Search code examples
javahtmlweb-scrapingstring-operations

Extract links from a web page in core Java using indexOf, substring vs pattern matching


I am trying to get the links in a web page using core java. I am following the below code given in Extract links from a web page with some modifications.

        try {
            url = new URL("http://www.stackoverflow.com");
            is = url.openStream();  // throws an IOException
            br = new BufferedReader(new InputStreamReader(is));

            while ((line = br.readLine()) != null) {
                if(line.contains("href="))
                    System.out.println(line.trim());
            }
        }

With respect extracting each link, most of the answers in the above post suggests using pattern matching.
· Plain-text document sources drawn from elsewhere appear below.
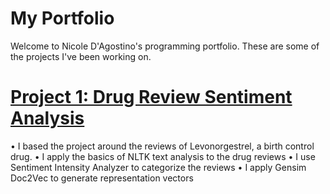 # My Portfolio
Welcome to Nicole D'Agostino's programming portfolio. These are some of the projects I've been working on.

# [Project 1: Drug Review Sentiment Analysis](https://github.com/DagostinoNF/Drug-Review-Sentiment-Analysis)
• I based the project around the reviews of Levonorgestrel, a birth control drug.
•	I apply the basics of NLTK text analysis to the drug reviews
•	I use Sentiment Intensity Analyzer to categorize the reviews
•	I apply Gensim Doc2Vec to generate representation vectors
However as per my understanding Pattern matching is expensive operation. So I want to use indexOf and substring operations to get the link text from each line as below

   private static Set<String> getUrls(String line, int firstIndexOfHref) {
        int startIndex = firstIndexOfHref;
        int endIndex;
        Set<String> urls = new HashSet<>();

        while(startIndex != -1) {
            try {
                endIndex = line.indexOf("\"", startIndex + 6);
                String url = line.substring(startIndex + 6, endIndex);
                urls.add(url);
                startIndex =  line.indexOf("href=\"http", endIndex);
            } catch (Exception e) {
                e.printStackTrace();
            }
        }

        return urls;
    }

I have tried this on few pages and it's working properly. However I am not sure if this approach always works. I want to know if this logic can fail in some real time scenarios.

Please help.


Solution

  • Your code is relying a good format of html in one line, it will not handle various other ways to reference <a href such as with single quotes, no quotes, extra whitespace including new lines between "a" and "href" and "=", relative paths, other protocols such as file: or ftp:.

    Some examples you would need to consider:

    <a href 
       =/questions/63090090/extract-links-from-a-web-page-in-core-java-using-indexof-substring-vs-pattern-m 
    

    or

    <a href = 'http://host'
    

    or

    <a 
    href = 'http://host'
    

    That's why the other question has many answers including HTML validator, and regex patterns.